Perhaps we haven’t outgrown play, but merely buried it under calendars and norms. It still peeks out when we doodle, hum in the shower or improvise in the kitchen. Sometimes it slips into daily life more visibly – playing a quick mobile game at work, cracking a joke in a serious setting or belting out karaoke in the car. Instead of admitting, “I’m doing this for no reason at all”, we tend to explain it away: “I’m recharging because today was tough” or “I need energy for tomorrow”.
The four Ms of play
So what is play, really? Not just chaos in disguise. Play is freely chosen, but never lawless. Even wild roughhousing has rules. Break them – as when a child yells, “You can’t do that!” – and the game collapses.
To navigate this world, I use a simple compass: the four Ms of play.
Me-time. True me-time is not numbing out but tuning in. It’s doing something simply because you want to, free of agendas or judgment. Play begins here, in this unguarded space. For children it might be scribbling until the page is black. For adults, it might be casual art sessions, gardening with no plan or wandering a city just to see where the streets lead.
Make-believe. The engine room of imagination. Shakespeare said all the world’s a stage; toddlers prove it daily. Sofas become fortresses, spoons become swords. This double consciousness – knowing that something isn’t real while treating it as if it is – is play at its finest. Adults tap it when they role-play in workshops, improvise in theatre games or daydream solutions to problems.
Mastery. The itch to improve at something no one told you to do. Children building sandcastles know that the joy lies in the process, not the product. Failure and iteration become thrilling, not shaming. Adults experience the joy of mastery when they learn a new instrument, tinker with recipes or practice a sport for sheer satisfaction.
Meaning. The M that binds the rest. Play helps us make sense of chaos, try on identities and test moral codes. Best of all, we rehearse life’s dramas. For adults, it may be through storytelling, role-play or even satire. Play lets us process many emotions in ways straight talk rarely allows. It also helps us understand what creates real meaning in our lives.
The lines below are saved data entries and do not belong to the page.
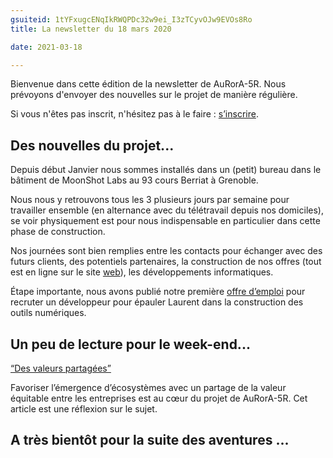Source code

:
 ```yaml
---
gsuiteid: 1tYFxugcENqIkRWQPDc32w9ei_I3zTCyvOJw9EVOs8Ro
title: La newsletter du 18 mars 2020 

date: 2021-03-18

---
```


Bienvenue dans cette édition de la newsletter de AuRorA-5R. Nous prévoyons d'envoyer des nouvelles sur le projet de manière régulière.

Si vous n'êtes pas inscrit, n'hésitez pas à le faire : [s’inscrire](https://www.google.com/url?q=https://aurora-5r.fr/inscription/&sa=D&source=editors&ust=1620663639049000&usg=AOvVaw0NM7VaiTIjSrqluFYdeuhj).

Des nouvelles du projet...
--------------------------

Depuis début Janvier nous sommes installés dans un (petit) bureau dans le bâtiment de MoonShot Labs au 93 cours Berriat à Grenoble. 

Nous nous y retrouvons tous les 3 plusieurs jours par semaine pour travailler ensemble (en alternance avec du télétravail depuis nos domiciles), se voir physiquement est pour nous indispensable en particulier dans cette phase de construction.

Nos journées sont bien remplies entre les contacts pour échanger avec des futurs clients, des potentiels partenaires, la construction de nos offres (tout est en ligne sur le site [web](https://www.google.com/url?q=https://aurora-5r.fr/index.html&sa=D&source=editors&ust=1620663639051000&usg=AOvVaw1jFNFww6ilyxsvloXj3omQ)), les développements informatiques.

Étape importante, nous avons publié notre première [offre d’emploi](https://www.google.com/url?q=https://aurora-5r.fr/recrutements/OffredemploiDeveloppeurFullstackWebPython/&sa=D&source=editors&ust=1620663639052000&usg=AOvVaw3s8ZK7PL4joz3O6ejSu6_f) pour recruter un développeur pour épauler Laurent dans la construction des outils numériques.

Un peu de lecture pour le week-end...
-------------------------------------

 [“Des valeurs partagées”](https://www.google.com/url?q=https://aurora-5r.fr/posts/Partagerdelavaleurpourdesvaleurspartagees/&sa=D&source=editors&ust=1620663639053000&usg=AOvVaw2AhiGs-4n3ZK7Tm28kvJeL)

Favoriser l’émergence d’écosystèmes avec un partage de la valeur équitable entre les entreprises est au cœur du projet de AuRorA-5R. Cet article est une réflexion sur le sujet.

A très bientôt pour la suite des aventures ...
----------------------------------------------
Play is where we first meet ourselves as well as each other. It cultivates empathy and resilience. Yet somewhere along the road to adulthood, we put it down. We told ourselves play was childish, then swapped joy for efficiency while calling it responsibility.
Without play, what remains? Routine? A joyless march toward metrics? The opposite of play isn’t work. It’s burnout and even despair. It’s resignation or quietly surrendering joy. If play is so central to well-being, perhaps the most adult thing to do is to re-enter the sandbox.
Sandbox therapy for executives
In my work with executives, I help create this transitional space. It isn’t easy. These are people who negotiate multi-million-dollar deals without flinching, yet freeze when asked to sketch their self-portrait. Some squirm, some sweat, some even cry. Others try to “achieve” introspection like a quarterly target. But eventually the armour cracks.
By the third week, a former defence contractor might turn to a venture capitalist and ask, “Do you see now why you behave the way you do? How your past experiences shape the way you run your company? How your childhood informs the way you lead?” That’s the moment when I know they’ve stepped fully into the sandbox. Through play, they’ve begun to connect for real less armour, more curiosity. They’re no longer locked in competition but exploring, becoming more insightful about themselves and each other.
When leaders rediscover play, the effects ripple outward. Teams experiment more freely. Meetings loosen. Innovation rises. Leaders listen with curiosity instead of calculation. The sandbox becomes not just a coaching tool but a cultural shift. Silliness can be the seedbed of creativity.
Play, even wrapped in absurdity, is not escapism. It is survival. And rediscovering it might just make us whole again.